The \1 and \2 are backreferences to the capture groups, which can be used not only in the replacement part but also in the pattern itself.

You can see this working by running this command:

echo '123 - 45 - 67890 45 123'|perl -ne 'print if m/^(\d{3}) - (\d{2}) - (\d{5}) \2 \1$/g'

…which will echo the string because it matches the pattern. (if you edit the input string to change, for instance, the last digit, it will no longer match and will output nothing.)

There is no input that can match the pattern as it is in the comic with the space before the ^ and after the $ however.
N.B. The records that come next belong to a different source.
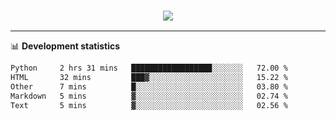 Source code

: <h3 align="center">
  <a href="https://github.com/hwalker928">
      <img src="https://github-profile-trophy.vercel.app/?username=hwalker928&no-bg=true&no-frame=true">
  </a>
</h3>


<hr>

📊 **Development statistics**

<!--START_SECTION:waka-->

```txt
Python     2 hrs 31 mins   ██████████████████░░░░░░░   72.00 %
HTML       32 mins         ███▓░░░░░░░░░░░░░░░░░░░░░   15.22 %
Other      7 mins          █░░░░░░░░░░░░░░░░░░░░░░░░   03.80 %
Markdown   5 mins          ▓░░░░░░░░░░░░░░░░░░░░░░░░   02.74 %
Text       5 mins          ▓░░░░░░░░░░░░░░░░░░░░░░░░   02.56 %
```

<!--END_SECTION:waka-->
Interestingly backreferences are also supported by POSIX Basic Regular Expressions (BRE), but are not supported by POSIX Extended Regular Expressions (ERE). (Also the former requires you to escape parenthesis and curly braces for them to become meta characters, while the latter requires you to escape them if they’re literals as Perl etc do. And neither of the POSIX flavors supports \d as a shortcut for [0-9].)

Voroxpete@sh.itjust.works · 1 day ago

from the /g at the end (and the spaces on the edges) i agree it looks like a malformed attempt at an awk/perl/etc substitution

The /g at the end is the global operater. It means, roughly, match across the entire input string.

This is completely valid regex, not a malformed attempt at anything. It’s just that the delimiters and operators are often omitted from regex in practical use so you may not be used to seeing them.

Arthur Besse@lemmy.ml · 1 day ago

yeah, i edited my comment while you were replying to note that /g is a valid flag for m/// as well. it is a valid perl matching operation precisely as-is but it can’t match anything due to the spaces it has before the ^ and after the $.

NaibofTabr@infosec.pub · 1 day ago

This definitely seems like a possible use case, but personally I think practical application of sed would be a bit advanced for a “Regex 101” course.

Bubs@lemmy.zip · 1 day ago

Yeah, I think I’m catching the general idea.